WHAT TO PRODUCE –
Print every record exactly, omitting all pictures.
───── MATERIAL SUPPLIED ─────
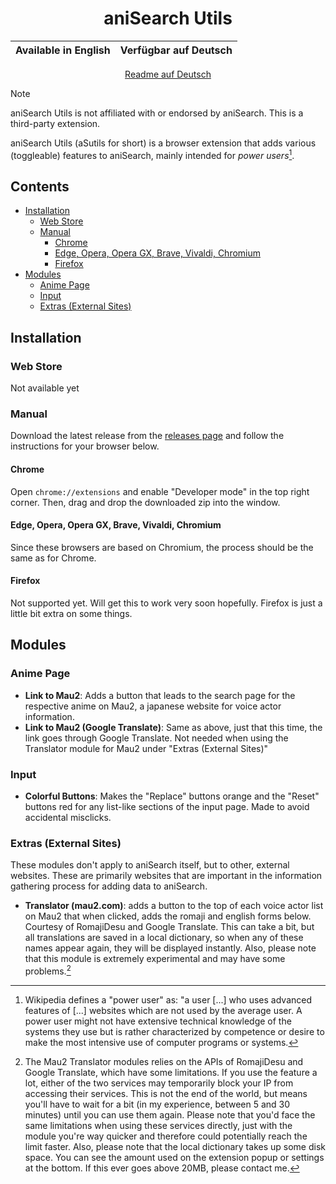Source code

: <div align="center">

# aniSearch Utils

| Available in English | Verfügbar auf Deutsch |
|----------------------|-----------------------|

  <a href="https://github.com/OfficialCRUGG/anisearch-utils/blob/main/README.de.md">Readme auf Deutsch</a>
</div>

> [!NOTE]
> aniSearch Utils is not affiliated with or endorsed by aniSearch. This is a third-party extension.

aniSearch Utils (aSutils for short) is a browser extension that adds various (toggleable) features to aniSearch, mainly intended for *power users*[^1].

## Contents

- [Installation](#installation)
  - [Web Store](#web-store)
  - [Manual](#manual)
    - [Chrome](#chrome)
    - [Edge, Opera, Opera GX, Brave, Vivaldi, Chromium](#edge-opera-opera-gx-brave-vivaldi-chromium)
    - [Firefox](#firefox)
- [Modules](#modules)
  - [Anime Page](#anime-page)
  - [Input](#input)
  - [Extras (External Sites)](#extras-external-sites)

## Installation

### Web Store

Not available yet

### Manual

Download the latest release from the [releases page](https://github.com/OfficialCRUGG/anisearch-utils/releases) and follow the instructions for your browser below.

#### Chrome

Open `chrome://extensions` and enable "Developer mode" in the top right corner. Then, drag and drop the downloaded zip into the window.

#### Edge, Opera, Opera GX, Brave, Vivaldi, Chromium

Since these browsers are based on Chromium, the process should be the same as for Chrome.

#### Firefox

Not supported yet. Will get this to work very soon hopefully. Firefox is just a little bit extra on some things.

## Modules

### Anime Page

- **Link to Mau2**: Adds a button that leads to the search page for the respective anime on Mau2, a japanese website for voice actor information.
- **Link to Mau2 (Google Translate)**: Same as above, just that this time, the link goes through Google Translate. Not needed when using the Translator module for Mau2 under "Extras (External Sites)"

### Input

- **Colorful Buttons**: Makes the "Replace" buttons orange and the "Reset" buttons red for any list-like sections of the input page. Made to avoid accidental misclicks.

### Extras (External Sites)

These modules don't apply to aniSearch itself, but to other, external websites. These are primarily websites that are important in the information gathering process for adding data to aniSearch.

- **Translator (mau2.com)**: adds a button to the top of each voice actor list on Mau2 that when clicked, adds the romaji and english forms below. Courtesy of RomajiDesu and Google Translate. This can take a bit, but all translations are saved in a local dictionary, so when any of these names appear again, they will be displayed instantly. Also, please note that this module is extremely experimental and may have some problems.[^2]

[^1]: Wikipedia defines a "power user" as: "a user [...] who uses advanced features of [...] websites which are not used by the average user. A power user might not have extensive technical knowledge of the systems they use but is rather characterized by competence or desire to make the most intensive use of computer programs or systems.

[^2]: The Mau2 Translator modules relies on the APIs of RomajiDesu and Google Translate, which have some limitations. If you use the feature a lot, either of the two services may temporarily block your IP from accessing their services. This is not the end of the world, but means you'll have to wait for a bit (in my experience, between 5 and 30 minutes) until you can use them again. Please note that you'd face the same limitations when using these services directly, just with the module you're way quicker and therefore could potentially reach the limit faster. Also, please note that the local dictionary takes up some disk space. You can see the amount used on the extension popup or settings at the bottom. If this ever goes above 20MB, please contact me.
─────
ANSWER AREA –
Source code

: <div align="center">

# aniSearch Utils

| Available in English | Verfügbar auf Deutsch |
|----------------------|-----------------------|

  <a href="https://github.com/OfficialCRUGG/anisearch-utils/blob/main/README.de.md">Readme auf Deutsch</a>
</div>

> [!NOTE]
> aniSearch Utils is not affiliated with or endorsed by aniSearch. This is a third-party extension.

aniSearch Utils (aSutils for short) is a browser extension that adds various (toggleable) features to aniSearch, mainly intended for *power users*[^1].

## Contents

- [Installation](#installation)
  - [Web Store](#web-store)
  - [Manual](#manual)
    - [Chrome](#chrome)
    - [Edge, Opera, Opera GX, Brave, Vivaldi, Chromium](#edge-opera-opera-gx-brave-vivaldi-chromium)
    - [Firefox](#firefox)
- [Modules](#modules)
  - [Anime Page](#anime-page)
  - [Input](#input)
  - [Extras (External Sites)](#extras-external-sites)

## Installation

### Web Store

Not available yet

### Manual

Download the latest release from the [releases page](https://github.com/OfficialCRUGG/anisearch-utils/releases) and follow the instructions for your browser below.

#### Chrome

Open `chrome://extensions` and enable "Developer mode" in the top right corner. Then, drag and drop the downloaded zip into the window.

#### Edge, Opera, Opera GX, Brave, Vivaldi, Chromium

Since these browsers are based on Chromium, the process should be the same as for Chrome.

#### Firefox

Not supported yet. Will get this to work very soon hopefully. Firefox is just a little bit extra on some things.

## Modules

### Anime Page

- **Link to Mau2**: Adds a button that leads to the search page for the respective anime on Mau2, a japanese website for voice actor information.
- **Link to Mau2 (Google Translate)**: Same as above, just that this time, the link goes through Google Translate. Not needed when using the Translator module for Mau2 under "Extras (External Sites)"

### Input

- **Colorful Buttons**: Makes the "Replace" buttons orange and the "Reset" buttons red for any list-like sections of the input page. Made to avoid accidental misclicks.

### Extras (External Sites)

These modules don't apply to aniSearch itself, but to other, external websites. These are primarily websites that are important in the information gathering process for adding data to aniSearch.

- **Translator (mau2.com)**: adds a button to the top of each voice actor list on Mau2 that when clicked, adds the romaji and english forms below. Courtesy of RomajiDesu and Google Translate. This can take a bit, but all translations are saved in a local dictionary, so when any of these names appear again, they will be displayed instantly. Also, please note that this module is extremely experimental and may have some problems.[^2]

[^1]: Wikipedia defines a "power user" as: "a user [...] who uses advanced features of [...] websites which are not used by the average user. A power user might not have extensive technical knowledge of the systems they use but is rather characterized by competence or desire to make the most intensive use of computer programs or systems.

[^2]: The Mau2 Translator modules relies on the APIs of RomajiDesu and Google Translate, which have some limitations. If you use the feature a lot, either of the two services may temporarily block your IP from accessing their services. This is not the end of the world, but means you'll have to wait for a bit (in my experience, between 5 and 30 minutes) until you can use them again. Please note that you'd face the same limitations when using these services directly, just with the module you're way quicker and therefore could potentially reach the limit faster. Also, please note that the local dictionary takes up some disk space. You can see the amount used on the extension popup or settings at the bottom. If this ever goes above 20MB, please contact me.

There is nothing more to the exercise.